Search code examples
sqlgoogle-bigquerydenormalization

A practical example of denormalization in a SQL database?


I've been reading about denormalization for the last 20 minutes but can't get a concise example with code.

Is this what denormalization is?


1. We have a normalized database:

Table_1:
customer_id (Primary key)
country
city
street
house_number

Table_2:
product_id (Primary Key)
customer_id (Foreign key)
product_storage_building

Table_3:
product_id (Foreign Key)
product_name
product_color
product_origin

  1. However, joining all three tables is taking far too long to run let's say

        SELECT a.*, b.*, c.*
        FROM 
        TABLE_1 AS a
        LEFT JOIN TABLE_2 AS b
        ON a.customer_id = b.customer_id
        LEFT JOIN TABLE_3 AS c
        ON b.product_id = c.product_id
    

So I create a new table out of Table_1 and Table_2

    CREATE OR REPLACE TABLE Denormalized_Data AS
    (
     SELECT customer_id, 
            country, 
            city,
            street, 
            house_number,
            product_id,
            product_storage_building
     FROM Table_1
          LEFT JOIN Table_2
          ON Table_1.cusomter_id = Table_2.customer_id
    )
  1. Then join to Table_3 as follows

     SELECT customer_id, 
            country, 
            city,
            street, 
            house_number,
            product_storage_building,
            Denormalized_Data.product_id
            product_name,
            product_color,
         FROM Denormalized_Data
         LEFT JOIN Table_3
         ON Denormalized_Data.product_id = Table_3.product_id
    

Now this will make my query run faster - can the whole process above be described as denormalization?

Thanks


Solution

  • Yes, you're showing one type of denormalization.
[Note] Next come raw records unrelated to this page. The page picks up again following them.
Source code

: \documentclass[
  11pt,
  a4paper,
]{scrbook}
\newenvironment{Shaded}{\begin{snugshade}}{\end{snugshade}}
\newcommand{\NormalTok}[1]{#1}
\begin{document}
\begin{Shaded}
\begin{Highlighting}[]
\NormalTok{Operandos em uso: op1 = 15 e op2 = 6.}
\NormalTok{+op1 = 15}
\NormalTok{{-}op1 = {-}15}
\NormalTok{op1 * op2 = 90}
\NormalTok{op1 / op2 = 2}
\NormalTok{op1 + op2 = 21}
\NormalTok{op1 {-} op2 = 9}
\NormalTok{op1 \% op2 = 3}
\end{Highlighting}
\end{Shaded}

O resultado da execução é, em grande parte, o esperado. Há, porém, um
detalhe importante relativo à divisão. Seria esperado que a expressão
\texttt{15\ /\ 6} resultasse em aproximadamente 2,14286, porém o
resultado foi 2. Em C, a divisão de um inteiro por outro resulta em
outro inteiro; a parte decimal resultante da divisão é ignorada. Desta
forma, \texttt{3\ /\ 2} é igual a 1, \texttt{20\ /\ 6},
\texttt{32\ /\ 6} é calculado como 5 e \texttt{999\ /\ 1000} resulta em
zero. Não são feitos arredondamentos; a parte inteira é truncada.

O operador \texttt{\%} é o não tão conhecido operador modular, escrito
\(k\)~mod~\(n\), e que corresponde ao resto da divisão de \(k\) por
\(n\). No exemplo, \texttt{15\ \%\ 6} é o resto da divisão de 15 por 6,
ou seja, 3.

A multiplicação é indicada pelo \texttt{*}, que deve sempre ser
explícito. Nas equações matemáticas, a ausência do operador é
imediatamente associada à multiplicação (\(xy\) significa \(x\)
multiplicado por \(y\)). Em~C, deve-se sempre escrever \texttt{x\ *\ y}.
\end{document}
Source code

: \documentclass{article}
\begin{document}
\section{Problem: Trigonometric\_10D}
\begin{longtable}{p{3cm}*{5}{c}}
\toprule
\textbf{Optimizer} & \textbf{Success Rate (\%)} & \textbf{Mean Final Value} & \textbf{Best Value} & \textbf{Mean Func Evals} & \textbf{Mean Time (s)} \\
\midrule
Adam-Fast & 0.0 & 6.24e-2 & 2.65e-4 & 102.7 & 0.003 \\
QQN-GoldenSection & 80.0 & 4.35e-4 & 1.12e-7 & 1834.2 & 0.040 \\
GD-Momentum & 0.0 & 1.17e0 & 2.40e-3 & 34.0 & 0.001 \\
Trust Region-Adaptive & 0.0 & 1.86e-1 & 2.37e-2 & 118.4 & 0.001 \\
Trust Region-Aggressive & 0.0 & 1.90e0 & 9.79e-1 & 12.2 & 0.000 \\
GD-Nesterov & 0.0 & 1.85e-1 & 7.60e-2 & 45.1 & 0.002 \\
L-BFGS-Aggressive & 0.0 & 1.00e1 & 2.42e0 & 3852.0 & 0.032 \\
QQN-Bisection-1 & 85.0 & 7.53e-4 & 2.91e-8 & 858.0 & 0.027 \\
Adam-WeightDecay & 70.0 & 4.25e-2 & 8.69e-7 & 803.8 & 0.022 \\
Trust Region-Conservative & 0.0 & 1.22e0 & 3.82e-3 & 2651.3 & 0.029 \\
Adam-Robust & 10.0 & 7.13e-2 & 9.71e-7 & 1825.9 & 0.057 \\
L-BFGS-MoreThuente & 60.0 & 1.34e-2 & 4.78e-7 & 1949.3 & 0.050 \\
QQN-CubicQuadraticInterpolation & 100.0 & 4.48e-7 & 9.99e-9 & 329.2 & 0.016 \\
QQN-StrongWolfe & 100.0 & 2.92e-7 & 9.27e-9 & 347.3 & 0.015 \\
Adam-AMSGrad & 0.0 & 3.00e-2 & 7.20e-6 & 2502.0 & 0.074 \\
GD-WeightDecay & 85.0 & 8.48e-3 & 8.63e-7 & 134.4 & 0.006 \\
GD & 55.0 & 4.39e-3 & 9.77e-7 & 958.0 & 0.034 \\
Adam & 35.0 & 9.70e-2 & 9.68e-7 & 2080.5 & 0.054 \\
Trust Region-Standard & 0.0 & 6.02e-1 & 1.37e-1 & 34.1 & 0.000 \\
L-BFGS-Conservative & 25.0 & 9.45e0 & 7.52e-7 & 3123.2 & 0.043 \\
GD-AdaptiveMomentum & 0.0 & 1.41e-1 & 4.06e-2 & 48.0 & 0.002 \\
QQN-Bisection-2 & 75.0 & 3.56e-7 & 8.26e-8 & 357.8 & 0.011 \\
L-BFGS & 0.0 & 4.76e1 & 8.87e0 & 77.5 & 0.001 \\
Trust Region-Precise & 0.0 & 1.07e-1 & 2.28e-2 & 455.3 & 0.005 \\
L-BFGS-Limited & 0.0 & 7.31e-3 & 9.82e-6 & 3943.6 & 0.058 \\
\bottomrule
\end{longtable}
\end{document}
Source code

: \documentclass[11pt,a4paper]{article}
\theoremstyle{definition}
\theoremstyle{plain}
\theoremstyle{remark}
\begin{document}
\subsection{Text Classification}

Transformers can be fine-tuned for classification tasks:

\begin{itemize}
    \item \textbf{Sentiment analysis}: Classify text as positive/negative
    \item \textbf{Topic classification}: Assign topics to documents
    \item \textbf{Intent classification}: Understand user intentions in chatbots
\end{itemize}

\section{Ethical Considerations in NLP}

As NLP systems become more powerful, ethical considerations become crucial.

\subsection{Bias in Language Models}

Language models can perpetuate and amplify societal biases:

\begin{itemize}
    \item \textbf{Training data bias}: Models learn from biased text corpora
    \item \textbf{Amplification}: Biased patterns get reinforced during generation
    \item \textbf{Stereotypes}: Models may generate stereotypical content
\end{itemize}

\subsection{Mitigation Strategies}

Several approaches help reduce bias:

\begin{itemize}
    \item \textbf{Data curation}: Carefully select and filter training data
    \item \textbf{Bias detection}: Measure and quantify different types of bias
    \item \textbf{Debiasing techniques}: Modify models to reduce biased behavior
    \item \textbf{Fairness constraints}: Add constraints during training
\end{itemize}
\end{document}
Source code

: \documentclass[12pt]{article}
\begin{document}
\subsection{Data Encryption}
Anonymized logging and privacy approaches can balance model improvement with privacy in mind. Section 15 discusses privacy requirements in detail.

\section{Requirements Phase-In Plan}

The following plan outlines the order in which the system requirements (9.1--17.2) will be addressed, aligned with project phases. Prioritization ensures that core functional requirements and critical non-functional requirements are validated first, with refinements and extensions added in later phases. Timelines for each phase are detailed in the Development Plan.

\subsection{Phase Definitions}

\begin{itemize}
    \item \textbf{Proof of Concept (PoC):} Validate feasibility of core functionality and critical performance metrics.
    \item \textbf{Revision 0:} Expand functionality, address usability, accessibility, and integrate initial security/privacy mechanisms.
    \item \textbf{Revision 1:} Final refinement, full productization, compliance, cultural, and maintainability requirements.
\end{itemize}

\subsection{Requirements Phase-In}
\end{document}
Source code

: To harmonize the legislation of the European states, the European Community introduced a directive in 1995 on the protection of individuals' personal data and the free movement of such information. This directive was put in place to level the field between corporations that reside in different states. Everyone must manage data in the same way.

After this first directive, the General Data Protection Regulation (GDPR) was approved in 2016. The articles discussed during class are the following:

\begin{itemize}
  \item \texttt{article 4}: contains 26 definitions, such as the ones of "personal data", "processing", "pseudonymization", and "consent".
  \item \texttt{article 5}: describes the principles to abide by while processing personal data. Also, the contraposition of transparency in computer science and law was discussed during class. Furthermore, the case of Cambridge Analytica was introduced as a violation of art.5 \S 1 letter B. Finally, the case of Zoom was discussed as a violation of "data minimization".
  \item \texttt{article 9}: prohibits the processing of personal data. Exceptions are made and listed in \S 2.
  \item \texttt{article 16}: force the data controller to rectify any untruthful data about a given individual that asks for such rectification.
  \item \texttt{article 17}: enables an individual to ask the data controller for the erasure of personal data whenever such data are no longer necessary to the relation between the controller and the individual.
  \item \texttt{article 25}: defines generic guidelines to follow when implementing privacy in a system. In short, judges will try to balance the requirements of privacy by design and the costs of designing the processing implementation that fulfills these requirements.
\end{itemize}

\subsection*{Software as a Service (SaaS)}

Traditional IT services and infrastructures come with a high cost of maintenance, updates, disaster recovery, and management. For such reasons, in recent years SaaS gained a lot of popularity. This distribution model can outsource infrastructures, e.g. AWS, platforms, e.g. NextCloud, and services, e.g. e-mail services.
    There are three types of denormalization:

    • Join rows from different tables, so you don't have to use queries with JOIN.
    • Perform aggregate calculations like SUM() or COUNT() or MAX() or others, so you don't have to use queries with GROUP BY.
    • Pre-calculate expensive calculations, so you don't have to use queries with complex expressions in the select-list.

    You're showing an example of the first type. At least you can avoid one of the two joins you intend to do.

    Why not make the denormalized table store the result of joining all three tables?

    What's the downside of using denormalization? You are now storing data redundantly: once in the normalized tables, and a copy in the denormalized table. Suppose you get into work tomorrow and find that the data in these different tables doesn't exactly match up. What happened?

    • Maybe someone inserted a row to the normalized tables without adding the corresponding data to the denormalized table.
    • Maybe someone deleted a row from the normalied tables, without deleting the corresponding row from the denormalized table.
    • Maybe someone inserted or deleted a row in the denormalized table, without the corresponding change in the normalized table.

    How can you tell what happened? Which table is "correct"? This is the risk of denormalization.